• **Assignment**: Without including any pictures, give back all of the data exactly.

::: Exercise data :::

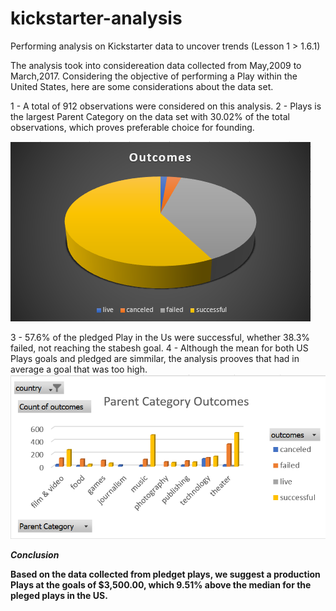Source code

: # kickstarter-analysis
Performing analysis on Kickstarter data to uncover trends (Lesson 1 > 1.6.1)

The analysis took into considereation data collected from May,2009 to March,2017. 
Considering the objective of performing a Play within the United States, here are some considerations about the data set.

1 - A total of 912 observations were considered on this analysis.
2 - Plays is the largest Parent Category on the data set with 30.02% of the total observations, which proves preferable choice for founding.

![](https://github.com/fgoulartsalomao/kickstarter-analysis/blob/main/resources/Outcomes.png)

3 - 57.6% of the pledged Play in the Us were successful, whether 38.3% failed, not reaching the stabesh goal.
4 - Although the mean for both US Plays goals and pledged are simmilar, the analysis prooves that had in average a goal that was too high.
![](https://github.com/fgoulartsalomao/kickstarter-analysis/blob/main/resources/chart%201.png)

***Conclusion***

**Based on the data collected from pledget plays, we suggest a production Plays at the goals of $3,500.00, which 9.51% above the median for the pleged plays in the US.**
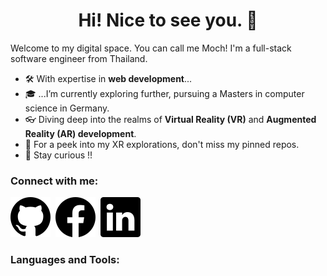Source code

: <h1 align="center">Hi! Nice to see you. 👋</h1>

Welcome to my digital space. You can call me Moch! I'm a full-stack software engineer from Thailand.
- 🛠 With expertise in **web development**...
- 🎓 ...I’m currently exploring further, pursuing a Masters in computer science in Germany.
- 👓 Diving deep into the realms of **Virtual Reality (VR)** and **Augmented Reality (AR) development**.
- 📍 For a peek into my XR explorations, don't miss my pinned repos.
- 🌟 Stay curious !!

### Connect with me:
[![website](./assets/logo/gh.svg)](https://github.com/kingdomax)&nbsp;
[![website](./assets/logo/fb.svg)](https://facebook.com/kingdomax)&nbsp;
[![website](./assets/logo/ln.svg)](https://linkedin.com/in/pramoch)

### Languages and Tools:
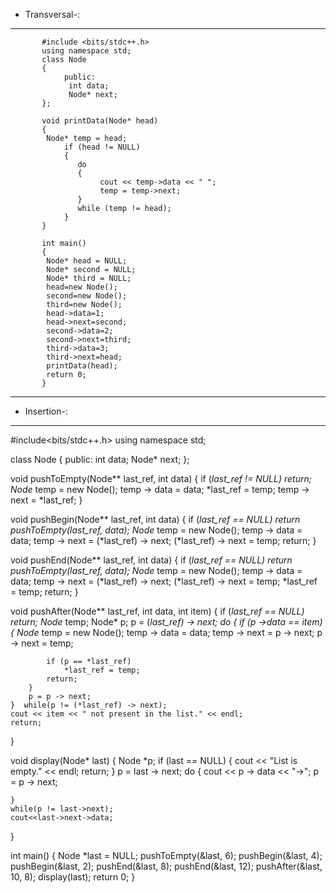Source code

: * Transversal-:
---
	       #include <bits/stdc++.h>
	       using namespace std;
	       class Node 
	       { 
    	        public:
    	         int data; 
    	         Node* next; 
	       };
	       
	       void printData(Node* head) 
	       { 
   	        Node* temp = head; 
    	        if (head != NULL) 
    	        { 
        	       do
        	       { 
            	        cout << temp->data << " "; 
            	        temp = temp->next; 
        	       } 
        	       while (temp != head); 
    	        } 
	       } 
	       
	       int main() 
	       { 
 	        Node* head = NULL;
 	        Node* second = NULL;
 	        Node* third = NULL;
 	        head=new Node();
 	        second=new Node();
 	        third=new Node();
 	        head->data=1;
 	        head->next=second;
 	        second->data=2;
 	        second->next=third;
 	        third->data=3;
 	        third->next=head; 
 	        printData(head);  
 	        return 0; 
	       } 
---
* Insertion-:
---
#include<bits/stdc++.h>
using namespace std;
 
class Node
{   public:
     int data;
     Node* next;
};
 
void pushToEmpty(Node** last_ref, int data)
{
    if (*last_ref != NULL)
     return;
    Node* temp = new Node();
    temp -> data = data;
    *last_ref = temp;
    temp -> next = *last_ref;
}
 
void pushBegin(Node** last_ref, int data)
{
    if (*last_ref == NULL)
     return pushToEmpty(last_ref, data);
    Node* temp = new Node();
    temp -> data = data;
    temp -> next = (*last_ref) -> next;
    (*last_ref) -> next = temp;
    return;
}
 
void pushEnd(Node** last_ref, int data)
{
    if (*last_ref == NULL)
     return pushToEmpty(last_ref, data);
    Node* temp = new Node();
    temp -> data = data;
    temp -> next = (*last_ref) -> next;
    (*last_ref) -> next = temp;
    *last_ref = temp;
    return;
}
 
void pushAfter(Node** last_ref, int data, int item)
{
    if (*last_ref == NULL)
     return;
    Node* temp; Node* p;
    p = (*last_ref) -> next;
    do
    {
        if (p ->data == item)
        {
            Node* temp = new Node();
            temp -> data = data;
            temp -> next = p -> next;
            p -> next = temp;
 
            if (p == *last_ref)
                *last_ref = temp;
            return;
        }
        p = p -> next;
    }  while(p != (*last_ref) -> next);
    cout << item << " not present in the list." << endl;
    return;
}
 
void display(Node* last)
{
    Node *p;
    if (last == NULL)
    {
        cout << "List is empty." << endl;
        return;
    }
    p = last -> next;
    do
    {
        cout << p -> data << "->";
        p = p -> next;
 
    }
    while(p != last->next);
    cout<<last->next->data;
}

int main()
{
 Node *last = NULL;
 pushToEmpty(&last, 6);
 pushBegin(&last, 4);
 pushBegin(&last, 2);
 pushEnd(&last, 8);
 pushEnd(&last, 12);
 pushAfter(&last, 10, 8);
 display(last);
 return 0;
}
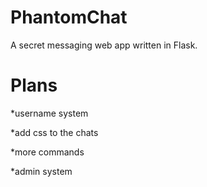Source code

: # PhantomChat
A secret messaging web app written in Flask.

# Plans

*username system

*add css to the chats

*more commands

*admin system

:::

• **The answer**:
Source code

: # kickstarter-analysis
Performing analysis on Kickstarter data to uncover trends (Lesson 1 > 1.6.1)

The analysis took into considereation data collected from May,2009 to March,2017. 
Considering the objective of performing a Play within the United States, here are some considerations about the data set.

1 - A total of 912 observations were considered on this analysis.
2 - Plays is the largest Parent Category on the data set with 30.02% of the total observations, which proves preferable choice for founding.

![](https://github.com/fgoulartsalomao/kickstarter-analysis/blob/main/resources/Outcomes.png)

3 - 57.6% of the pledged Play in the Us were successful, whether 38.3% failed, not reaching the stabesh goal.
4 - Although the mean for both US Plays goals and pledged are simmilar, the analysis prooves that had in average a goal that was too high.
![](https://github.com/fgoulartsalomao/kickstarter-analysis/blob/main/resources/chart%201.png)

***Conclusion***

**Based on the data collected from pledget plays, we suggest a production Plays at the goals of $3,500.00, which 9.51% above the median for the pleged plays in the US.**
Source code

: <h1 align="center">Hi! Nice to see you. 👋</h1>

Welcome to my digital space. You can call me Moch! I'm a full-stack software engineer from Thailand.
- 🛠 With expertise in **web development**...
- 🎓 ...I’m currently exploring further, pursuing a Masters in computer science in Germany.
- 👓 Diving deep into the realms of **Virtual Reality (VR)** and **Augmented Reality (AR) development**.
- 📍 For a peek into my XR explorations, don't miss my pinned repos.
- 🌟 Stay curious !!

### Connect with me:
[![website](./assets/logo/gh.svg)](https://github.com/kingdomax)&nbsp;
[![website](./assets/logo/fb.svg)](https://facebook.com/kingdomax)&nbsp;
[![website](./assets/logo/ln.svg)](https://linkedin.com/in/pramoch)

### Languages and Tools:
Source code

: * Transversal-:
---
	       #include <bits/stdc++.h>
	       using namespace std;
	       class Node 
	       { 
    	        public:
    	         int data; 
    	         Node* next; 
	       };
	       
	       void printData(Node* head) 
	       { 
   	        Node* temp = head; 
    	        if (head != NULL) 
    	        { 
        	       do
        	       { 
            	        cout << temp->data << " "; 
            	        temp = temp->next; 
        	       } 
        	       while (temp != head); 
    	        } 
	       } 
	       
	       int main() 
	       { 
 	        Node* head = NULL;
 	        Node* second = NULL;
 	        Node* third = NULL;
 	        head=new Node();
 	        second=new Node();
 	        third=new Node();
 	        head->data=1;
 	        head->next=second;
 	        second->data=2;
 	        second->next=third;
 	        third->data=3;
 	        third->next=head; 
 	        printData(head);  
 	        return 0; 
	       } 
---
* Insertion-:
---
#include<bits/stdc++.h>
using namespace std;
 
class Node
{   public:
     int data;
     Node* next;
};
 
void pushToEmpty(Node** last_ref, int data)
{
    if (*last_ref != NULL)
     return;
    Node* temp = new Node();
    temp -> data = data;
    *last_ref = temp;
    temp -> next = *last_ref;
}
 
void pushBegin(Node** last_ref, int data)
{
    if (*last_ref == NULL)
     return pushToEmpty(last_ref, data);
    Node* temp = new Node();
    temp -> data = data;
    temp -> next = (*last_ref) -> next;
    (*last_ref) -> next = temp;
    return;
}
 
void pushEnd(Node** last_ref, int data)
{
    if (*last_ref == NULL)
     return pushToEmpty(last_ref, data);
    Node* temp = new Node();
    temp -> data = data;
    temp -> next = (*last_ref) -> next;
    (*last_ref) -> next = temp;
    *last_ref = temp;
    return;
}
 
void pushAfter(Node** last_ref, int data, int item)
{
    if (*last_ref == NULL)
     return;
    Node* temp; Node* p;
    p = (*last_ref) -> next;
    do
    {
        if (p ->data == item)
        {
            Node* temp = new Node();
            temp -> data = data;
            temp -> next = p -> next;
            p -> next = temp;
 
            if (p == *last_ref)
                *last_ref = temp;
            return;
        }
        p = p -> next;
    }  while(p != (*last_ref) -> next);
    cout << item << " not present in the list." << endl;
    return;
}
 
void display(Node* last)
{
    Node *p;
    if (last == NULL)
    {
        cout << "List is empty." << endl;
        return;
    }
    p = last -> next;
    do
    {
        cout << p -> data << "->";
        p = p -> next;
 
    }
    while(p != last->next);
    cout<<last->next->data;
}

int main()
{
 Node *last = NULL;
 pushToEmpty(&last, 6);
 pushBegin(&last, 4);
 pushBegin(&last, 2);
 pushEnd(&last, 8);
 pushEnd(&last, 12);
 pushAfter(&last, 10, 8);
 display(last);
 return 0;
}
Source code

: # PhantomChat
A secret messaging web app written in Flask.

# Plans

*username system

*add css to the chats

*more commands

*admin system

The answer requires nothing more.